[Source texts of formatted documents]
═══

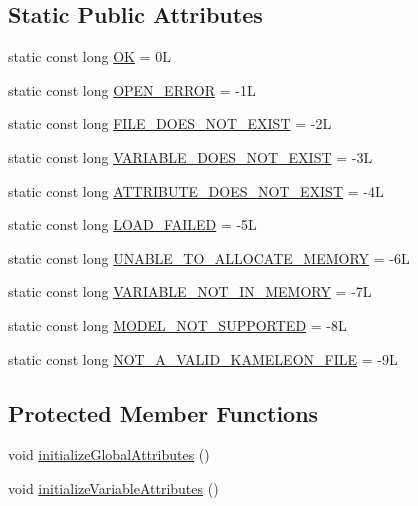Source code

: \subsection*{Static Public Attributes}
\begin{DoxyCompactItemize}
\item 
static const long \hyperlink{classccmc_1_1_file_reader_aab750fd06ff3cb56cea326bae6be4fe3}{O\-K} = 0\-L
\item 
static const long \hyperlink{classccmc_1_1_file_reader_adb92217d29e5a045beb74cbd33fa1f21}{O\-P\-E\-N\-\_\-\-E\-R\-R\-O\-R} = -\/1\-L
\item 
static const long \hyperlink{classccmc_1_1_file_reader_ab4a996faba7e78310b97b50d33ab6fbe}{F\-I\-L\-E\-\_\-\-D\-O\-E\-S\-\_\-\-N\-O\-T\-\_\-\-E\-X\-I\-S\-T} = -\/2\-L
\item 
static const long \hyperlink{classccmc_1_1_file_reader_aeb45af0e04f8c758b9664855653efce7}{V\-A\-R\-I\-A\-B\-L\-E\-\_\-\-D\-O\-E\-S\-\_\-\-N\-O\-T\-\_\-\-E\-X\-I\-S\-T} = -\/3\-L
\item 
static const long \hyperlink{classccmc_1_1_file_reader_ac651d2c5e15642b127057786b9c25eb6}{A\-T\-T\-R\-I\-B\-U\-T\-E\-\_\-\-D\-O\-E\-S\-\_\-\-N\-O\-T\-\_\-\-E\-X\-I\-S\-T} = -\/4\-L
\item 
static const long \hyperlink{classccmc_1_1_file_reader_acd08f0557fb0ed45f5ffd1a9e5451bf4}{L\-O\-A\-D\-\_\-\-F\-A\-I\-L\-E\-D} = -\/5\-L
\item 
static const long \hyperlink{classccmc_1_1_file_reader_a4dba9101e377f5ed430c3a5e10af09ac}{U\-N\-A\-B\-L\-E\-\_\-\-T\-O\-\_\-\-A\-L\-L\-O\-C\-A\-T\-E\-\_\-\-M\-E\-M\-O\-R\-Y} = -\/6\-L
\item 
static const long \hyperlink{classccmc_1_1_file_reader_a0fc7cfefa991aca0f26f2f533d4031ff}{V\-A\-R\-I\-A\-B\-L\-E\-\_\-\-N\-O\-T\-\_\-\-I\-N\-\_\-\-M\-E\-M\-O\-R\-Y} = -\/7\-L
\item 
static const long \hyperlink{classccmc_1_1_file_reader_aaedbd53a3604e301a2df207e732a26b7}{M\-O\-D\-E\-L\-\_\-\-N\-O\-T\-\_\-\-S\-U\-P\-P\-O\-R\-T\-E\-D} = -\/8\-L
\item 
static const long \hyperlink{classccmc_1_1_file_reader_af9f2d879c5e0d936eed0a14991662c8b}{N\-O\-T\-\_\-\-A\-\_\-\-V\-A\-L\-I\-D\-\_\-\-K\-A\-M\-E\-L\-E\-O\-N\-\_\-\-F\-I\-L\-E} = -\/9\-L
\end{DoxyCompactItemize}
\subsection*{Protected Member Functions}
\begin{DoxyCompactItemize}
\item 
void \hyperlink{classccmc_1_1_file_reader_a38580b9175bb58240630ed1c98147209}{initialize\-Global\-Attributes} ()
\item 
void \hyperlink{classccmc_1_1_file_reader_a9a5bc837ba6c1ccba7543fe934b9879b}{initialize\-Variable\-Attributes} ()
\end{DoxyCompactItemize}
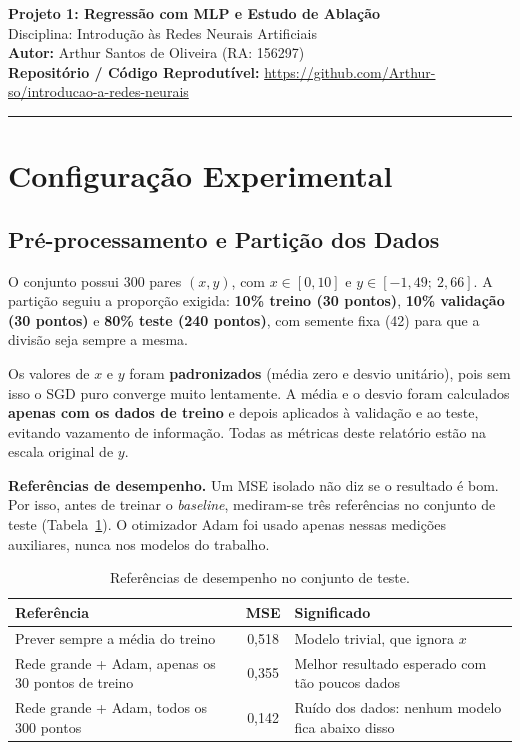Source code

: \documentclass[11pt,a4paper]{article}
\begin{document}
\begin{center}
    {\LARGE \textbf{Projeto 1: Regressão com MLP e Estudo de Ablação}} \\[0.35em]
    {\large Disciplina: Introdução às Redes Neurais Artificiais} \\[0.3em]
    \textbf{Autor:} Arthur Santos de Oliveira (RA: 156297) \\[0.2em]
    \textbf{Repositório / Código Reprodutível:} \url{https://github.com/Arthur-so/introducao-a-redes-neurais}
\end{center}
\vspace{-0.5em}
\hrule
\vspace{0.8em}

\section{Configuração Experimental}

\subsection{Pré-processamento e Partição dos Dados}

O conjunto possui 300 pares $(x, y)$, com $x \in [0, 10]$ e $y \in [-1{,}49;\ 2{,}66]$. A partição seguiu a proporção exigida: \textbf{10\% treino (30 pontos)}, \textbf{10\% validação (30 pontos)} e \textbf{80\% teste (240 pontos)}, com semente fixa (42) para que a divisão seja sempre a mesma.

Os valores de $x$ e $y$ foram \textbf{padronizados} (média zero e desvio unitário), pois sem isso o SGD puro converge muito lentamente. A média e o desvio foram calculados \textbf{apenas com os dados de treino} e depois aplicados à validação e ao teste, evitando vazamento de informação. Todas as métricas deste relatório estão na escala original de $y$.

\textbf{Referências de desempenho.} Um MSE isolado não diz se o resultado é bom. Por isso, antes de treinar o \textit{baseline}, mediram-se três referências no conjunto de teste (Tabela~\ref{tab:referencias}). O otimizador Adam foi usado apenas nessas medições auxiliares, nunca nos modelos do trabalho.

\begin{table}[h]
\centering
\small
\caption{Referências de desempenho no conjunto de teste.}
\label{tab:referencias}
\begin{tabularx}{\textwidth}{XcX}
\toprule
\textbf{Referência} & \textbf{MSE} & \textbf{Significado} \\
\midrule
Prever sempre a média do treino & 0,518 & Modelo trivial, que ignora $x$ \\
Rede grande + Adam, apenas os 30 pontos de treino & 0,355 & Melhor resultado esperado com tão poucos dados \\
Rede grande + Adam, todos os 300 pontos & 0,142 & Ruído dos dados: nenhum modelo fica abaixo disso \\
\bottomrule
\end{tabularx}
\end{table}
\end{document}
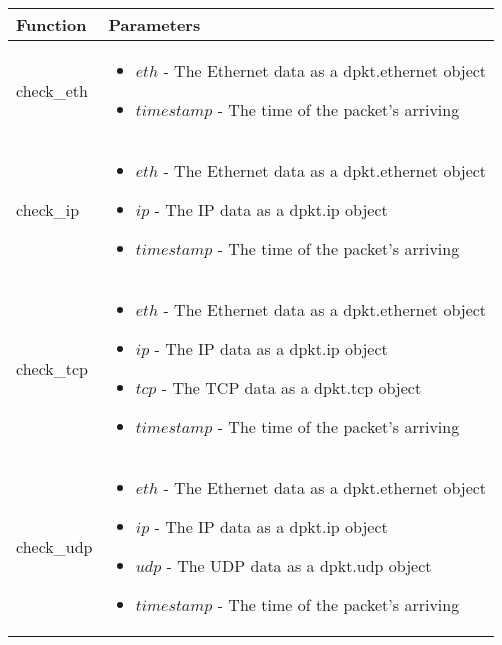 \documentclass[a4paper, 11pt]{article}
\begin{document}
                \begin{tabular}{|l|p{}|}
                    \hline
                    Function & Parameters\\
                    \hline
                    \hline
                    check\_eth &    \begin{itemize}
                                        \item $eth$ - The Ethernet data as a dpkt.ethernet object
                                        \item $timestamp$ - The time of the packet's arriving
                                    \end{itemize}\\
                    \hline
                    check\_ip &     \begin{itemize}
                                        \item $eth$ - The Ethernet data as a dpkt.ethernet object
                                        \item $ip$ - The IP data as a dpkt.ip object
                                        \item $timestamp$ - The time of the packet's arriving
                                    \end{itemize}\\
                    \hline
                    check\_tcp &    \begin{itemize}
                                        \item $eth$ - The Ethernet data as a dpkt.ethernet object
                                        \item $ip$ - The IP data as a dpkt.ip object
                                        \item $tcp$ - The TCP data as a dpkt.tcp object
                                        \item $timestamp$ - The time of the packet's arriving
                                    \end{itemize}\\
                    \hline
                    check\_udp &    \begin{itemize}
                                        \item $eth$ - The Ethernet data as a dpkt.ethernet object
                                        \item $ip$ - The IP data as a dpkt.ip object
                                        \item $udp$ - The UDP data as a dpkt.udp object
                                        \item $timestamp$ - The time of the packet's arriving
                                    \end{itemize}\\
                    \hline
                \end{tabular}
                
\end{document}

═══

■ TASK TO CARRY OUT: Output all the data above verbatim, leaving out images.

■ PROBLEM SOLUTION:
Source code

: \subsection*{Static Public Attributes}
\begin{DoxyCompactItemize}
\item 
static const long \hyperlink{classccmc_1_1_file_reader_aab750fd06ff3cb56cea326bae6be4fe3}{O\-K} = 0\-L
\item 
static const long \hyperlink{classccmc_1_1_file_reader_adb92217d29e5a045beb74cbd33fa1f21}{O\-P\-E\-N\-\_\-\-E\-R\-R\-O\-R} = -\/1\-L
\item 
static const long \hyperlink{classccmc_1_1_file_reader_ab4a996faba7e78310b97b50d33ab6fbe}{F\-I\-L\-E\-\_\-\-D\-O\-E\-S\-\_\-\-N\-O\-T\-\_\-\-E\-X\-I\-S\-T} = -\/2\-L
\item 
static const long \hyperlink{classccmc_1_1_file_reader_aeb45af0e04f8c758b9664855653efce7}{V\-A\-R\-I\-A\-B\-L\-E\-\_\-\-D\-O\-E\-S\-\_\-\-N\-O\-T\-\_\-\-E\-X\-I\-S\-T} = -\/3\-L
\item 
static const long \hyperlink{classccmc_1_1_file_reader_ac651d2c5e15642b127057786b9c25eb6}{A\-T\-T\-R\-I\-B\-U\-T\-E\-\_\-\-D\-O\-E\-S\-\_\-\-N\-O\-T\-\_\-\-E\-X\-I\-S\-T} = -\/4\-L
\item 
static const long \hyperlink{classccmc_1_1_file_reader_acd08f0557fb0ed45f5ffd1a9e5451bf4}{L\-O\-A\-D\-\_\-\-F\-A\-I\-L\-E\-D} = -\/5\-L
\item 
static const long \hyperlink{classccmc_1_1_file_reader_a4dba9101e377f5ed430c3a5e10af09ac}{U\-N\-A\-B\-L\-E\-\_\-\-T\-O\-\_\-\-A\-L\-L\-O\-C\-A\-T\-E\-\_\-\-M\-E\-M\-O\-R\-Y} = -\/6\-L
\item 
static const long \hyperlink{classccmc_1_1_file_reader_a0fc7cfefa991aca0f26f2f533d4031ff}{V\-A\-R\-I\-A\-B\-L\-E\-\_\-\-N\-O\-T\-\_\-\-I\-N\-\_\-\-M\-E\-M\-O\-R\-Y} = -\/7\-L
\item 
static const long \hyperlink{classccmc_1_1_file_reader_aaedbd53a3604e301a2df207e732a26b7}{M\-O\-D\-E\-L\-\_\-\-N\-O\-T\-\_\-\-S\-U\-P\-P\-O\-R\-T\-E\-D} = -\/8\-L
\item 
static const long \hyperlink{classccmc_1_1_file_reader_af9f2d879c5e0d936eed0a14991662c8b}{N\-O\-T\-\_\-\-A\-\_\-\-V\-A\-L\-I\-D\-\_\-\-K\-A\-M\-E\-L\-E\-O\-N\-\_\-\-F\-I\-L\-E} = -\/9\-L
\end{DoxyCompactItemize}
\subsection*{Protected Member Functions}
\begin{DoxyCompactItemize}
\item 
void \hyperlink{classccmc_1_1_file_reader_a38580b9175bb58240630ed1c98147209}{initialize\-Global\-Attributes} ()
\item 
void \hyperlink{classccmc_1_1_file_reader_a9a5bc837ba6c1ccba7543fe934b9879b}{initialize\-Variable\-Attributes} ()
\end{DoxyCompactItemize}
Source code

: \documentclass[11pt,a4paper]{article}
\begin{document}
\begin{center}
    {\LARGE \textbf{Projeto 1: Regressão com MLP e Estudo de Ablação}} \\[0.35em]
    {\large Disciplina: Introdução às Redes Neurais Artificiais} \\[0.3em]
    \textbf{Autor:} Arthur Santos de Oliveira (RA: 156297) \\[0.2em]
    \textbf{Repositório / Código Reprodutível:} \url{https://github.com/Arthur-so/introducao-a-redes-neurais}
\end{center}
\vspace{-0.5em}
\hrule
\vspace{0.8em}

\section{Configuração Experimental}

\subsection{Pré-processamento e Partição dos Dados}

O conjunto possui 300 pares $(x, y)$, com $x \in [0, 10]$ e $y \in [-1{,}49;\ 2{,}66]$. A partição seguiu a proporção exigida: \textbf{10\% treino (30 pontos)}, \textbf{10\% validação (30 pontos)} e \textbf{80\% teste (240 pontos)}, com semente fixa (42) para que a divisão seja sempre a mesma.

Os valores de $x$ e $y$ foram \textbf{padronizados} (média zero e desvio unitário), pois sem isso o SGD puro converge muito lentamente. A média e o desvio foram calculados \textbf{apenas com os dados de treino} e depois aplicados à validação e ao teste, evitando vazamento de informação. Todas as métricas deste relatório estão na escala original de $y$.

\textbf{Referências de desempenho.} Um MSE isolado não diz se o resultado é bom. Por isso, antes de treinar o \textit{baseline}, mediram-se três referências no conjunto de teste (Tabela~\ref{tab:referencias}). O otimizador Adam foi usado apenas nessas medições auxiliares, nunca nos modelos do trabalho.

\begin{table}[h]
\centering
\small
\caption{Referências de desempenho no conjunto de teste.}
\label{tab:referencias}
\begin{tabularx}{\textwidth}{XcX}
\toprule
\textbf{Referência} & \textbf{MSE} & \textbf{Significado} \\
\midrule
Prever sempre a média do treino & 0,518 & Modelo trivial, que ignora $x$ \\
Rede grande + Adam, apenas os 30 pontos de treino & 0,355 & Melhor resultado esperado com tão poucos dados \\
Rede grande + Adam, todos os 300 pontos & 0,142 & Ruído dos dados: nenhum modelo fica abaixo disso \\
\bottomrule
\end{tabularx}
\end{table}
\end{document}
 \documentclass[a4paper, 11pt]{article}
\begin{document}
                \begin{tabular}{|l|p{}|}
                    \hline
                    Function & Parameters\\
                    \hline
                    \hline
                    check\_eth &    \begin{itemize}
                                        \item $eth$ - The Ethernet data as a dpkt.ethernet object
                                        \item $timestamp$ - The time of the packet's arriving
                                    \end{itemize}\\
                    \hline
                    check\_ip &     \begin{itemize}
                                        \item $eth$ - The Ethernet data as a dpkt.ethernet object
                                        \item $ip$ - The IP data as a dpkt.ip object
                                        \item $timestamp$ - The time of the packet's arriving
                                    \end{itemize}\\
                    \hline
                    check\_tcp &    \begin{itemize}
                                        \item $eth$ - The Ethernet data as a dpkt.ethernet object
                                        \item $ip$ - The IP data as a dpkt.ip object
                                        \item $tcp$ - The TCP data as a dpkt.tcp object
                                        \item $timestamp$ - The time of the packet's arriving
                                    \end{itemize}\\
                    \hline
                    check\_udp &    \begin{itemize}
                                        \item $eth$ - The Ethernet data as a dpkt.ethernet object
                                        \item $ip$ - The IP data as a dpkt.ip object
                                        \item $udp$ - The UDP data as a dpkt.udp object
                                        \item $timestamp$ - The time of the packet's arriving
                                    \end{itemize}\\
                    \hline
                \end{tabular}
                
\end{document}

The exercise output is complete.